During yesterday’s GOP presidential debate in the Grand Canyon State, Mitt Romney called Arizona a “model” for the country. And, when addressing Department of Justice lawsuits filed in response to the controversial SB 1070 immigration law, Romney then said, “I will drop those lawsuits on Day One.”
In cleverly stating that he essentially supports Arizona’s efforts to enforce immigration law, Romney put himself at odds with over 70% of Latinos who do not support SB 1070. He also showed that he is willing to let a law stand that the 9th Circuit Court of Appeals determined to be unconstitutional.
Plainly, Romney has not been taking cues on immigration from his Mexican cousins. The lack of savvy on the Latino vote is both telling and As Politic365 contributor Andrea Nill Sanchez explained earlier in the month:
“…In fact, he proposes lowering levels of legal and illegal immigration. He opposes immigration reform and claims he only supports legal immigration. Yet, according to him, that means implementing a policy of attrition through enforcement – in other words, making life so miserable for undocumented immigrants that they choose to self-deport. He has proudly boasted the endorsement of the primary legal architect of the harshest immigration laws in the country as proof of his commitment to such an approach.
Romney’s stance seems especially harsh coming from someone whose own ancestors benefitted from Mexico’s generous immigration laws. In fact, there may have not even been a Mitt Romney if it weren’t for the refuge Mexico provided his family.”
Aside from not giving much credence to the hypocrisy in his own familial immigration story, Romney’s message last night also signals that in some ways he tacitly approves of the environment that SB 1070 left behind. In a post-SB 1070 Arizona, people witnessed racially motivated hate crimes, boycotts, and the banning of Mexican American studies at the K-12 level. And the former Massachusetts Governor didn’t even have to mention Sheriff Joe Arpaio by name – many Latinos naturally connote the controversial sheriff with the Grand Canyon State.
Last night, Romney also touted the E-Verify system in terms of sanctioning employers who hire undocumented workers. Yet, this system has been found to have an error rate that could prevent citizens or legally authorized workers from working altogether. Not only is that problematic for “migrant workers,” but specific industries, such as agriculture, are already taking a big economic hit. Plus there is the cost of implementing this kind of system nationally that Romney did not mention.

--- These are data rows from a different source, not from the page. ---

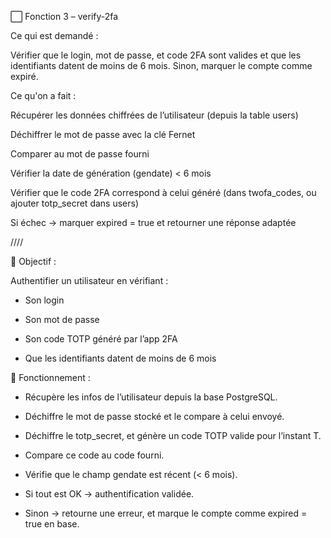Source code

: ⬜ Fonction 3 – verify-2fa

Ce qui est demandé :

Vérifier que le login, mot de passe, et code 2FA sont valides et que les identifiants datent de moins de 6 mois. Sinon, marquer le compte comme expiré.

Ce qu'on a fait :

Récupérer les données chiffrées de l’utilisateur (depuis la table users)

Déchiffrer le mot de passe avec la clé Fernet

Comparer au mot de passe fourni

Vérifier la date de génération (gendate) < 6 mois

Vérifier que le code 2FA correspond à celui généré (dans twofa_codes, ou ajouter totp_secret dans users)

Si échec → marquer expired = true et retourner une réponse adaptée

////

🎯 Objectif :

Authentifier un utilisateur en vérifiant :

- Son login

- Son mot de passe

- Son code TOTP généré par l’app 2FA

- Que les identifiants datent de moins de 6 mois


🧠 Fonctionnement :

- Récupère les infos de l’utilisateur depuis la base PostgreSQL.

- Déchiffre le mot de passe stocké et le compare à celui envoyé.

- Déchiffre le totp_secret, et génère un code TOTP valide pour l’instant T.

- Compare ce code au code fourni.

- Vérifie que le champ gendate est récent (< 6 mois).

- Si tout est OK → authentification validée.

- Sinon → retourne une erreur, et marque le compte comme expired = true en base.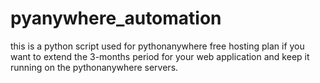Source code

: # pyanywhere_automation
this is a python script used for pythonanywhere free hosting plan if you want to extend the 3-months period for your web application and keep it running on the pythonanywhere servers.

In focusing on enforcement and highlighting Arizona as a “model,” Romney sealed his fate with the vast majority of Latino voters last night. He did not once offer a reasonable solution on how to deal with the approximately 11 million undocumented immigrants already here in the U.S. Romney also didn’t say anything to help him win over a segment of the Latino electorate who might have been a little more receptive: Latino Mormons.